Research from UC San Francisco reports that it is possible to use genomic methods to detect skin damage from the sun not visible to the eye. The findings of the study, published in Nature, could help pave the way for more comprehensive skin cancer detection.
"It turns out that a multitude of individual cells in so-called normal skin is riddled with mutations associated with melanoma, which are a result of sun exposure," said senior author A. Hunter Shain, PhD, who is an assistant professor in UCSF's Department of Dermatology and a member of the UCSF Helen Diller Family Comprehensive Cancer Center. "Melanoma is an endpoint most often seen only after decades of mutational damage, but some people are at greater risk than others. With the techniques we have developed, those who have the most accumulated mutations can be monitored more closely and can choose to better protect themselves from sun exposure."
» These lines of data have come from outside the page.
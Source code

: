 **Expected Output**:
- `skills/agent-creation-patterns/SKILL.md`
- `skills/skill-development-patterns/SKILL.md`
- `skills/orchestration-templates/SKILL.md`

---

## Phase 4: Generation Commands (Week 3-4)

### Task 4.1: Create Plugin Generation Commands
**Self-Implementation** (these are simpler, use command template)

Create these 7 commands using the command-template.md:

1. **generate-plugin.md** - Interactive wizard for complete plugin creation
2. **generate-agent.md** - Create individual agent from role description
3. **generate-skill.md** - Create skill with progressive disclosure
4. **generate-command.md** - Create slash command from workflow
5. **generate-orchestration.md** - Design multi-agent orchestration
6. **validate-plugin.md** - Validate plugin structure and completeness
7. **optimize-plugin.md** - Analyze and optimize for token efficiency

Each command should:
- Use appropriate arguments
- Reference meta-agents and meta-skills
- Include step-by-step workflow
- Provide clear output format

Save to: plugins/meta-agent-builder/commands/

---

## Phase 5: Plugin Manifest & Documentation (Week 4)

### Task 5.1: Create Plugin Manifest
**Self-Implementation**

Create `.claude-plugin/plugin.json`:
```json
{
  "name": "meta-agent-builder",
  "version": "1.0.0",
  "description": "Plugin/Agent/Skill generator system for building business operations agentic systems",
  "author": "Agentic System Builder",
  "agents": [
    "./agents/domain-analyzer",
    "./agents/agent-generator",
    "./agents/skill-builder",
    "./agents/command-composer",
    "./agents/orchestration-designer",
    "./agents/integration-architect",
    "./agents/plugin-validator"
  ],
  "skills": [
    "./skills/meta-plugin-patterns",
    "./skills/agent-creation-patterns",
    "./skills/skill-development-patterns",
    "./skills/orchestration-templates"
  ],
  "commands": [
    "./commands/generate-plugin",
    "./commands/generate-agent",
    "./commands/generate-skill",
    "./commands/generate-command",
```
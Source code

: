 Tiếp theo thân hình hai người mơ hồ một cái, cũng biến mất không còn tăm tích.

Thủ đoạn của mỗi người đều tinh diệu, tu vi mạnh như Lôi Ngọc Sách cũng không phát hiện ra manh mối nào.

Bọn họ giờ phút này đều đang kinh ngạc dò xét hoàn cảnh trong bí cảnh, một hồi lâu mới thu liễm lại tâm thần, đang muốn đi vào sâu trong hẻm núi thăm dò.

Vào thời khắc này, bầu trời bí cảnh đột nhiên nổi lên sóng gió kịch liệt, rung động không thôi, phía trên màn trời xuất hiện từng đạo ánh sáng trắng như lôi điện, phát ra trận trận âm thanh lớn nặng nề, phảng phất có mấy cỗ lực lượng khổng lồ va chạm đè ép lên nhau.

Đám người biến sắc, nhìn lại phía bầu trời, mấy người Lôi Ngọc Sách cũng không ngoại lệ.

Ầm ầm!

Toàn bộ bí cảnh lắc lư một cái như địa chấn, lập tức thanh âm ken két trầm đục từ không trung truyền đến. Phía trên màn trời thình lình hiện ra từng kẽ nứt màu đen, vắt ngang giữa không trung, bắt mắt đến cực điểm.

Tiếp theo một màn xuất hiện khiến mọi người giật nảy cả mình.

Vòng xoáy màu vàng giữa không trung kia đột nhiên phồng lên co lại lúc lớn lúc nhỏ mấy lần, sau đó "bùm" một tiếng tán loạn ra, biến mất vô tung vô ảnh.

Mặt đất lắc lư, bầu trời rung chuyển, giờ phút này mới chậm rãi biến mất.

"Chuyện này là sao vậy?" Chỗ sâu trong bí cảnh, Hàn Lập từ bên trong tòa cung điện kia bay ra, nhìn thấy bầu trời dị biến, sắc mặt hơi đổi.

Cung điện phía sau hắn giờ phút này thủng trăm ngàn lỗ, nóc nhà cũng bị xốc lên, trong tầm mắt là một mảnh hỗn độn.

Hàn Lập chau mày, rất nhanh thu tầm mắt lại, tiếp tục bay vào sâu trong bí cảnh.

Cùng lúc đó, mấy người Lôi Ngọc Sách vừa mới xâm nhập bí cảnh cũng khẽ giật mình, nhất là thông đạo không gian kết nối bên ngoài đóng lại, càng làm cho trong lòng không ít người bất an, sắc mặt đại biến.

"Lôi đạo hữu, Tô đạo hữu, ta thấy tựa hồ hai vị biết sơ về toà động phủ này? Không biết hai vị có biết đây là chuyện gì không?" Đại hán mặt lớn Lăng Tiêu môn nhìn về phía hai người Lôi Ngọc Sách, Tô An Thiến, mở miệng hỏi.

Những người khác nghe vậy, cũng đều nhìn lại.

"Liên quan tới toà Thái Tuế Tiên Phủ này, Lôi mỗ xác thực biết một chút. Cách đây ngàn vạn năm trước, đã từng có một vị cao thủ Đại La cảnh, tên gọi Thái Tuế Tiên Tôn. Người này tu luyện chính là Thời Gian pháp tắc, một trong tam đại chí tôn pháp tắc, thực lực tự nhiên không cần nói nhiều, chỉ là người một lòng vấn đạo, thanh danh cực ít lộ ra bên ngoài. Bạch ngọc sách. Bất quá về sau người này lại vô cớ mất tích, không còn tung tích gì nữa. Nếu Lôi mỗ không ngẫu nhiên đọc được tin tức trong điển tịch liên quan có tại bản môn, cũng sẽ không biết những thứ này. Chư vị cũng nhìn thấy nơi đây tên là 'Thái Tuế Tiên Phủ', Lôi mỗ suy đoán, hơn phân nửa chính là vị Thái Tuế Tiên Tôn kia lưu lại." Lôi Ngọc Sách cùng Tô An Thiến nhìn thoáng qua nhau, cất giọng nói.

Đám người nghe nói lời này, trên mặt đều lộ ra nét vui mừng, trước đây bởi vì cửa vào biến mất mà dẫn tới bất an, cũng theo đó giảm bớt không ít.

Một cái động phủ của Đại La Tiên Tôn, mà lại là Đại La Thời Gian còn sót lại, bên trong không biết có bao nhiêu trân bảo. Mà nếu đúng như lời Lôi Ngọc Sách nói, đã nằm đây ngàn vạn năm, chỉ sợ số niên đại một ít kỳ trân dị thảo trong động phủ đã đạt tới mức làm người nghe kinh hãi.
Melanoma is the most deadly skin cancer because though it can be surgically excised when detected early, it is challenging to treat once it metastasizes. Melanoma forms from melanocyte skin cells, which are responsible for making melanin pigments. While melanocytes are helpful in protecting skin cells from sun damage, when their DNA is damaged, they can grow into tumors.
The American Cancer Society predicts that roughly 100,000 people in the United States will be diagnosed with melanoma and about 6,850 will from the disease die this year. According to the ACS, the lifetime risk for melanoma is about 1 in 38 for whites, 1 in 1,000 for Blacks, and 1 in 167 for Hispanics.
While the researchers say that people with moles should be screened, they warn that only 30% of melanomas actually form from pre-existing moles. "Melanomas really can appear out of nowhere," Shain said. "We found out in this work that normal skin contains numerous melanocytes that already exhibit some of the mutations associated with cancer. Essentially, we found the precursors to the 70% of melanomas that do not arise from pre-existing moles."
The team’s multi-angle approach to detect and identify mutations in melanocytes in single-cell analyses could be helpful in making screening procedures more efficient, say the scientists. "We anticipate that a streamlined, automated version of these methods will one day become widely available to gauge melanoma risk and could serve as the basis for cancer-screening recommendations," Shain said.
Sources: Nature, Eureka Alert